_Activity_: With spelling and spacing unchanged, write out each line of the material.

_Given records_:
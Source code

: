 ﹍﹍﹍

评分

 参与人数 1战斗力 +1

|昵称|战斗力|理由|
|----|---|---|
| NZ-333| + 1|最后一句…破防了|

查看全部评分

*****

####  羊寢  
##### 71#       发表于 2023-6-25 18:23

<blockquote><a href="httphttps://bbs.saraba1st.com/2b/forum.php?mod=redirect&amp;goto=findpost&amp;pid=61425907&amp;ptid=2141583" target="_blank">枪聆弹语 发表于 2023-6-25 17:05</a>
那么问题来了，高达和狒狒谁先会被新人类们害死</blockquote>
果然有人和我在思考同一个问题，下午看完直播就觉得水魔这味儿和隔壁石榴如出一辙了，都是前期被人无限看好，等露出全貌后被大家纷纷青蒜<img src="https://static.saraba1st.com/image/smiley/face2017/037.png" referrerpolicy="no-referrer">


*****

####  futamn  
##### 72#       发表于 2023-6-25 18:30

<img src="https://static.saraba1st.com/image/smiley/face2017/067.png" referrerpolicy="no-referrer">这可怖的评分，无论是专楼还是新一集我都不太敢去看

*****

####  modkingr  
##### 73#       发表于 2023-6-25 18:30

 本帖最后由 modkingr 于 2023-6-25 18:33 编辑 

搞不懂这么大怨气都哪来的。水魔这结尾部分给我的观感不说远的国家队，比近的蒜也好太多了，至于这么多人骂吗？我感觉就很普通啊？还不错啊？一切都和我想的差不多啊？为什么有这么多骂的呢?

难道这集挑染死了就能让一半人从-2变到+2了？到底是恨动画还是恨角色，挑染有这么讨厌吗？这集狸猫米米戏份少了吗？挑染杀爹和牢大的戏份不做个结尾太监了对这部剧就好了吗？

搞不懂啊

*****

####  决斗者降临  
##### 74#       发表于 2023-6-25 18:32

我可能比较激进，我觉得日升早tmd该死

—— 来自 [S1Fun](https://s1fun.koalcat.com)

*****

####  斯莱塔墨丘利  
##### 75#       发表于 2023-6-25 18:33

_Task response_:
Source code

: ﹍﹍﹍

评分

 参与人数 1战斗力 +1

|昵称|战斗力|理由|
|----|---|---|
| NZ-333| + 1|最后一句…破防了|

查看全部评分

*****

####  羊寢  
##### 71#       发表于 2023-6-25 18:23

<blockquote><a href="httphttps://bbs.saraba1st.com/2b/forum.php?mod=redirect&amp;goto=findpost&amp;pid=61425907&amp;ptid=2141583" target="_blank">枪聆弹语 发表于 2023-6-25 17:05</a>
那么问题来了，高达和狒狒谁先会被新人类们害死</blockquote>
果然有人和我在思考同一个问题，下午看完直播就觉得水魔这味儿和隔壁石榴如出一辙了，都是前期被人无限看好，等露出全貌后被大家纷纷青蒜<img src="https://static.saraba1st.com/image/smiley/face2017/037.png" referrerpolicy="no-referrer">


*****

####  futamn  
##### 72#       发表于 2023-6-25 18:30

<img src="https://static.saraba1st.com/image/smiley/face2017/067.png" referrerpolicy="no-referrer">这可怖的评分，无论是专楼还是新一集我都不太敢去看

*****

####  modkingr  
##### 73#       发表于 2023-6-25 18:30

 本帖最后由 modkingr 于 2023-6-25 18:33 编辑 

搞不懂这么大怨气都哪来的。水魔这结尾部分给我的观感不说远的国家队，比近的蒜也好太多了，至于这么多人骂吗？我感觉就很普通啊？还不错啊？一切都和我想的差不多啊？为什么有这么多骂的呢?

难道这集挑染死了就能让一半人从-2变到+2了？到底是恨动画还是恨角色，挑染有这么讨厌吗？这集狸猫米米戏份少了吗？挑染杀爹和牢大的戏份不做个结尾太监了对这部剧就好了吗？

搞不懂啊

*****

####  决斗者降临  
##### 74#       发表于 2023-6-25 18:32

我可能比较激进，我觉得日升早tmd该死

—— 来自 [S1Fun](https://s1fun.koalcat.com)

*****

####  斯莱塔墨丘利  
##### 75#       发表于 2023-6-25 18:33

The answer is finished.